(Information supplied)
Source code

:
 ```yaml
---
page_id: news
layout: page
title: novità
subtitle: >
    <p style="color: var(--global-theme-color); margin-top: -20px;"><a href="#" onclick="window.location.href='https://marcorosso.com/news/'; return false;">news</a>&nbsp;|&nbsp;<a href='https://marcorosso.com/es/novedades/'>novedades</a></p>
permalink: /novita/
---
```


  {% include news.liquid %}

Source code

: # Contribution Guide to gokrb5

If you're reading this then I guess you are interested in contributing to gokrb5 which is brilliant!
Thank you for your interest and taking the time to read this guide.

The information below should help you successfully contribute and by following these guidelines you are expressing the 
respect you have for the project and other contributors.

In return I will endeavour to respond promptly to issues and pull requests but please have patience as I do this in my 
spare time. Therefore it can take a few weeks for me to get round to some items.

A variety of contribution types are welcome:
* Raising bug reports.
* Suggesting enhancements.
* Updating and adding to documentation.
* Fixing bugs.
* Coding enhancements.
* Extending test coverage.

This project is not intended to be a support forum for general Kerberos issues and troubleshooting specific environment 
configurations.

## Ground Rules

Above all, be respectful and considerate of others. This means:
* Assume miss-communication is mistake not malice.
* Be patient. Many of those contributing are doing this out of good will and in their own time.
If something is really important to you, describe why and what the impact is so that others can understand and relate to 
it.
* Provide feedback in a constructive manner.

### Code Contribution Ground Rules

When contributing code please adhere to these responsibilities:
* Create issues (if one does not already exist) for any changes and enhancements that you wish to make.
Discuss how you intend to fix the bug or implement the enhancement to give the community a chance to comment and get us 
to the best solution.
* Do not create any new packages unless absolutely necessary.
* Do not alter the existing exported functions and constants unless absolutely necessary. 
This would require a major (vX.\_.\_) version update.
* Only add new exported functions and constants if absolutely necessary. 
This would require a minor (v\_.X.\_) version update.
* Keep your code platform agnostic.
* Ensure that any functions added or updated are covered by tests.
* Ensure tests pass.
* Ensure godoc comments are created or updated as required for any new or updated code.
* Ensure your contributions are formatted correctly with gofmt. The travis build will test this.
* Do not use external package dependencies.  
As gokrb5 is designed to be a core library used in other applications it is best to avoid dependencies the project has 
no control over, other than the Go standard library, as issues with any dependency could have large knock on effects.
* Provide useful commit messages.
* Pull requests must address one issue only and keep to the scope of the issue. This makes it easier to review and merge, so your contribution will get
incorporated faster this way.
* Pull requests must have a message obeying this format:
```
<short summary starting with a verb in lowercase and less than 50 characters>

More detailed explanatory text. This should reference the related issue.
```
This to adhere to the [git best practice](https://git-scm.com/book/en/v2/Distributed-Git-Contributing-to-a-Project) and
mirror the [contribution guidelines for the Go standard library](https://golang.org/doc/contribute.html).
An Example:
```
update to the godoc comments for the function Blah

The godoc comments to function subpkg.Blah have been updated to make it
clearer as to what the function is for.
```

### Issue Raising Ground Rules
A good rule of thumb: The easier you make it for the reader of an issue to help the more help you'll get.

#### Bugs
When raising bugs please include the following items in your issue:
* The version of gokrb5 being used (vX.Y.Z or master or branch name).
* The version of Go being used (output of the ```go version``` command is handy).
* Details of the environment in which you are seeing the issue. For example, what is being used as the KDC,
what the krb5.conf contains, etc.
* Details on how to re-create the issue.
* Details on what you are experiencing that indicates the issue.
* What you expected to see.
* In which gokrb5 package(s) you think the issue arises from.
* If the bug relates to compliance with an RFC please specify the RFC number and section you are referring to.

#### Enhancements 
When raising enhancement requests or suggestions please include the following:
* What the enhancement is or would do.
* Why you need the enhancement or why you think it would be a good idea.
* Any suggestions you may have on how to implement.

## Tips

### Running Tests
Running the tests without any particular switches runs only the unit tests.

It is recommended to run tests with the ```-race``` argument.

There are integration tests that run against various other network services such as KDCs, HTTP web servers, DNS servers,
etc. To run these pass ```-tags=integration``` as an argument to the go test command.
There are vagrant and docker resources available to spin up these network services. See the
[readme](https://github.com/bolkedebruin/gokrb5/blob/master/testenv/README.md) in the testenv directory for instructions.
(End Information supplied)
Assigned task ::
Every single entry above has to be copied exactly.

Output of the exercise ::
Source code

:
 ```yaml
---
page_id: news
layout: page
title: novità
subtitle: >
    <p style="color: var(--global-theme-color); margin-top: -20px;"><a href="#" onclick="window.location.href='https://marcorosso.com/news/'; return false;">news</a>&nbsp;|&nbsp;<a href='https://marcorosso.com/es/novedades/'>novedades</a></p>
permalink: /novita/
---
```


  {% include news.liquid %}

Source code

: # Contribution Guide to gokrb5

If you're reading this then I guess you are interested in contributing to gokrb5 which is brilliant!
Thank you for your interest and taking the time to read this guide.

The information below should help you successfully contribute and by following these guidelines you are expressing the 
respect you have for the project and other contributors.

In return I will endeavour to respond promptly to issues and pull requests but please have patience as I do this in my 
spare time. Therefore it can take a few weeks for me to get round to some items.

A variety of contribution types are welcome:
* Raising bug reports.
* Suggesting enhancements.
* Updating and adding to documentation.
* Fixing bugs.
* Coding enhancements.
* Extending test coverage.

This project is not intended to be a support forum for general Kerberos issues and troubleshooting specific environment 
configurations.

## Ground Rules

Above all, be respectful and considerate of others. This means:
* Assume miss-communication is mistake not malice.
* Be patient. Many of those contributing are doing this out of good will and in their own time.
If something is really important to you, describe why and what the impact is so that others can understand and relate to 
it.
* Provide feedback in a constructive manner.

### Code Contribution Ground Rules

When contributing code please adhere to these responsibilities:
* Create issues (if one does not already exist) for any changes and enhancements that you wish to make.
Discuss how you intend to fix the bug or implement the enhancement to give the community a chance to comment and get us 
to the best solution.
* Do not create any new packages unless absolutely necessary.
* Do not alter the existing exported functions and constants unless absolutely necessary. 
This would require a major (vX.\_.\_) version update.
* Only add new exported functions and constants if absolutely necessary. 
This would require a minor (v\_.X.\_) version update.
* Keep your code platform agnostic.
* Ensure that any functions added or updated are covered by tests.
* Ensure tests pass.
* Ensure godoc comments are created or updated as required for any new or updated code.
* Ensure your contributions are formatted correctly with gofmt. The travis build will test this.
* Do not use external package dependencies.  
As gokrb5 is designed to be a core library used in other applications it is best to avoid dependencies the project has 
no control over, other than the Go standard library, as issues with any dependency could have large knock on effects.
* Provide useful commit messages.
* Pull requests must address one issue only and keep to the scope of the issue. This makes it easier to review and merge, so your contribution will get
incorporated faster this way.
* Pull requests must have a message obeying this format:
```
<short summary starting with a verb in lowercase and less than 50 characters>

More detailed explanatory text. This should reference the related issue.
```
This to adhere to the [git best practice](https://git-scm.com/book/en/v2/Distributed-Git-Contributing-to-a-Project) and
mirror the [contribution guidelines for the Go standard library](https://golang.org/doc/contribute.html).
An Example:
```
update to the godoc comments for the function Blah

The godoc comments to function subpkg.Blah have been updated to make it
clearer as to what the function is for.
```

### Issue Raising Ground Rules
A good rule of thumb: The easier you make it for the reader of an issue to help the more help you'll get.

#### Bugs
When raising bugs please include the following items in your issue:
* The version of gokrb5 being used (vX.Y.Z or master or branch name).
* The version of Go being used (output of the ```go version``` command is handy).
* Details of the environment in which you are seeing the issue. For example, what is being used as the KDC,
what the krb5.conf contains, etc.
* Details on how to re-create the issue.
* Details on what you are experiencing that indicates the issue.
* What you expected to see.
* In which gokrb5 package(s) you think the issue arises from.
* If the bug relates to compliance with an RFC please specify the RFC number and section you are referring to.

#### Enhancements 
When raising enhancement requests or suggestions please include the following:
* What the enhancement is or would do.
* Why you need the enhancement or why you think it would be a good idea.
* Any suggestions you may have on how to implement.

## Tips

### Running Tests
Running the tests without any particular switches runs only the unit tests.

It is recommended to run tests with the ```-race``` argument.

There are integration tests that run against various other network services such as KDCs, HTTP web servers, DNS servers,
etc. To run these pass ```-tags=integration``` as an argument to the go test command.
There are vagrant and docker resources available to spin up these network services. See the
[readme](https://github.com/bolkedebruin/gokrb5/blob/master/testenv/README.md) in the testenv directory for instructions.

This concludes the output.